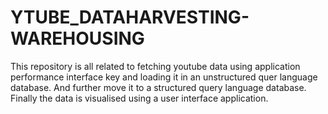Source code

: # YTUBE_DATAHARVESTING-WAREHOUSING
This repository is all related to fetching youtube data using application performance interface key and loading it in an unstructured quer language database. And further move it to a structured query language database. Finally the data is visualised using a user interface application.
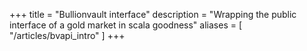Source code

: +++
title = "Bullionvault interface"
description = "Wrapping the public interface of a gold market in scala goodness"
aliases = [ "/articles/bvapi_intro" ]
+++


[1]: http://www.uncarved.com/articles/bvapi_intro
[2]: http://www.uncarved.com/
[3]: http://www.uncarved.com/articles/contact
[4]: http://www.uncarved.com/login/
[5]: mailto:sean@uncarved.com
[6]: http://creativecommons.org/licenses/by-sa/4.0/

○ ○ ○ ○

| Task goal |
Copy out all of the data word for word. Do not carry over any picture.

| Solution for this exercise |
Source code

: # YTUBE_DATAHARVESTING-WAREHOUSING
This repository is all related to fetching youtube data using application performance interface key and loading it in an unstructured quer language database. And further move it to a structured query language database. Finally the data is visualised using a user interface application.
Source code

: +++
title = "Bullionvault interface"
description = "Wrapping the public interface of a gold market in scala goodness"
aliases = [ "/articles/bvapi_intro" ]
+++


[1]: http://www.uncarved.com/articles/bvapi_intro
[2]: http://www.uncarved.com/
[3]: http://www.uncarved.com/articles/contact
[4]: http://www.uncarved.com/login/
[5]: mailto:sean@uncarved.com
[6]: http://creativecommons.org/licenses/by-sa/4.0/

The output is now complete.